The episode seemed to mark a turning point, a retreat. By year’s end, Daniels had cut off many of her transsexual friends.

She let weeks pass without updating Woman in Progress. In February 2008, Tony Pierce, The Times’ blogs editor, asked Daniels whether she wanted to stop the blog.

“She said she didn’t want to be the spokesperson for anything, but unfortunately that’s what she had become,” Pierce said. Posts remained infrequent, and Daniels eventually asked to have the blog discontinued.

One transgender friend, Sara Hayward, heard an eerie shifting in Daniels’ speech during a conversation in early March. Now and then, Daniels’ soft, steady voice would give way abruptly to Penner’s voice, deep and cracking. “It was two voices coming out of the same person,” Hayward said.

Daniels, who had been writing a sports-media column called Sound and Vision, had her last byline in The Times on April 4, 2008, then went on extended disability leave. She was despondent -- close friends knew she was manic depressive -- failing to eat and stricken with esophageal pain.

Daniels told Amy LaCoe, her transsexual friend, that she had ruined her marriage and made a mess of her life. LaCoe insisted that Daniels stay with her for a couple months. “She stared at my bedroom ceiling for a long time,” LaCoe said. “She had stopped caring about herself.”

Daniels stopped taking hormones and began getting rid of the physical trappings of Christine, LaCoe said, giving the jewelry and shoe collection to friends, donating the wigs, carting the clothes to Goodwill. In a matter of months, the whole identity had been banished.

Just as Penner had once hunted down and removed his male pictures from the Web, he now sought to erase evidence that Christine Daniels had ever existed. He asked editors to have archives of the Woman in Progress blog erased. They refused, citing the paper’s policy of preserving its records.

Nevertheless, at some point the archives vanished. Pierce said he has been unable to retrieve the posts or determine who deleted them.

When the sportswriter returned to work as Mike Penner in late October 2008, co-workers noticed that his manner was remote, his handshake unsteady. His face was changed, the jaw line permanently smooth from electrolysis. He did not want to talk about his experience, much less write about it.

When a transsexual friend asked what had happened, Penner responded, “Well, that’s why there’s a real-life test.” Friends said he held out hopes of saving his marriage, but by year’s end, his divorce was finalized.

In the summer of 2009, Horn and LaCoe said, he was hospitalized for a psychiatric evaluation.Horn said that a delusional Penner called her from the hospital, accusing The Times of having broken into his apartment to steal compromising pictures.

On Nov. 25, over dinner with LaCoe at Marie Callender’s, Penner was deeply depressed and indifferent to advice. “He didn’t want to hear my mouth,” she said. “Maybe he felt something was settled.”

Penner had been renting a one-bedroom apartment at the Westwood Villa Apartments on Sepulveda Boulevard, a big, bedraggled, anonymous complex.

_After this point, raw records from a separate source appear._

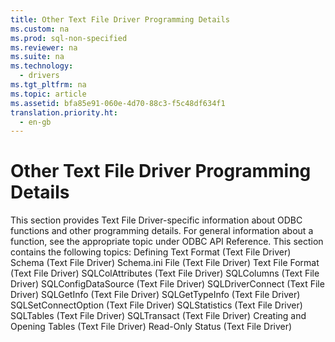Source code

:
 ```yaml
---
title: Other Text File Driver Programming Details
ms.custom: na
ms.prod: sql-non-specified
ms.reviewer: na
ms.suite: na
ms.technology: 
  - drivers
ms.tgt_pltfrm: na
ms.topic: article
ms.assetid: bfa85e91-060e-4d70-88c3-f5c48df634f1
translation.priority.ht: 
  - en-gb
---
```

# Other Text File Driver Programming Details
<?xml version="1.0" encoding="utf-8"?>
<developerConceptualDocument xmlns="http://ddue.schemas.microsoft.com/authoring/2003/5" xmlns:xlink="http://www.w3.org/1999/xlink" xmlns:xsi="http://www.w3.org/2001/XMLSchema-instance" xsi:schemaLocation="http://ddue.schemas.microsoft.com/authoring/2003/5 http://dduestorage.blob.core.windows.net/ddueschema/developer.xsd">
  <introduction>
    <alert class="note">
      <para>This section provides Text File Driver-specific information about ODBC functions and other programming details. For general information about a function, see the appropriate topic under <legacyLink xlink:href="b7a49774-f458-44ce-9a04-a0457501405b">ODBC API Reference</legacyLink>.</para>
    </alert>
    <para>This section contains the following topics:  </para>
    <list class="bullet">
      <listItem>
        <para>             <legacyLink xlink:href="3af46dad-52cc-4d5c-a27e-6315d65a74e6">Defining Text Format (Text File Driver)</legacyLink>           </para>
      </listItem>
      <listItem>
        <para>             <legacyLink xlink:href="27f1b65e-e04d-457f-bd49-02deb3873613">Schema (Text File Driver)</legacyLink>           </para>
      </listItem>
      <listItem>
        <para>             <legacyLink xlink:href="0c4625c4-c730-4984-b430-9051b7bc0451">Schema.ini File (Text File Driver)</legacyLink>           </para>
      </listItem>
      <listItem>
        <para>             <legacyLink xlink:href="f53cd4b5-0721-4562-a90f-4c55e6030cb9">Text File Format (Text File Driver)</legacyLink>           </para>
      </listItem>
      <listItem>
        <para>             <legacyLink xlink:href="132fd1c0-1921-4a7d-910e-aedf1bff5453">SQLColAttributes (Text File Driver)</legacyLink>           </para>
      </listItem>
      <listItem>
        <para>             <legacyLink xlink:href="c99e5f8d-4e43-48f8-9e0e-086707b411f5">SQLColumns (Text File Driver)</legacyLink>           </para>
      </listItem>
      <listItem>
        <para>             <legacyLink xlink:href="c505d36e-1e72-47b2-a9e5-e4926b408468">SQLConfigDataSource (Text File Driver)</legacyLink>           </para>
      </listItem>
      <listItem>
        <para>             <legacyLink xlink:href="d7769021-bd18-4d8e-96e0-e184a82d6ca3">SQLDriverConnect (Text File Driver)</legacyLink>           </para>
      </listItem>
      <listItem>
        <para>             <legacyLink xlink:href="6b7a630e-47f8-4ee1-b2a7-476bc1d0b0d4">SQLGetInfo (Text File Driver)</legacyLink>           </para>
      </listItem>
      <listItem>
        <para>             <legacyLink xlink:href="05a58975-093c-4bd9-bd72-b5f0026a6e36">SQLGetTypeInfo (Text File Driver)</legacyLink>           </para>
      </listItem>
      <listItem>
        <para>             <legacyLink xlink:href="b631a20c-2f60-4102-a61d-93b8780a4620">SQLSetConnectOption (Text File Driver)</legacyLink>           </para>
      </listItem>
      <listItem>
        <para>             <legacyLink xlink:href="311afc01-d656-425f-be43-4a8e7cbc9a97">SQLStatistics (Text File Driver)</legacyLink>           </para>
      </listItem>
      <listItem>
        <para>             <legacyLink xlink:href="f47fd1a4-5bd8-4b2e-8ae3-e595e49f4f95">SQLTables (Text File Driver)</legacyLink>           </para>
      </listItem>
      <listItem>
        <para>             <legacyLink xlink:href="0349bd4e-f402-4a69-b215-046210a433de">SQLTransact (Text File Driver)</legacyLink>           </para>
      </listItem>
      <listItem>
        <para>             <legacyLink xlink:href="e6a07dda-a665-4f5b-a8d6-9ff479700513">Creating and Opening Tables (Text File Driver)</legacyLink>           </para>
      </listItem>
      <listItem>
        <para>             <legacyLink xlink:href="859580bb-4e69-4517-a4f1-460649dd06ca">Read-Only Status (Text File Driver)</legacyLink>           </para>
      </listItem>
    </list>
  </introduction>
  <relatedTopics />
</developerConceptualDocument>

About 5:45 p.m. on Nov. 27, Penner entered the apartment office to deposit two envelopes in the outbox -- payments to Verizon and a credit card company. Three hours later, neighbors found him slumped in the front seat of his 1997 Toyota Camry in the underground parking garage. The windows were fogged, and a vacuum hose stretched from the exhaust into the passenger window.

The silence that enveloped Penner’s last months now extends among almost all the journalists who knew him best at The Times, including his ex-wife, who covers the Clippers, and his brother John, who works on the copy desk. Neither responded to requests to be interviewed for this article.

At the family memorial service at Forest Lawn in Cypress, mourners were screened to keep out reporters who might write about it.

A second memorial service, open to anyone, was held weeks later at Metropolitan Community Church Los Angeles. The pastor made it clear, as did the picture on the program, that they were saying goodbye not to Mike Penner but to Christine Daniels.

Horn stepped onstage and told a personal story. When she came out as a transsexual, her teenage daughter had shunned her. After “Old Mike, new Christine” was published, her daughter called. She had read the article. She understood now.

“Christine did that for me,” Horn said. “She did that for all of us.”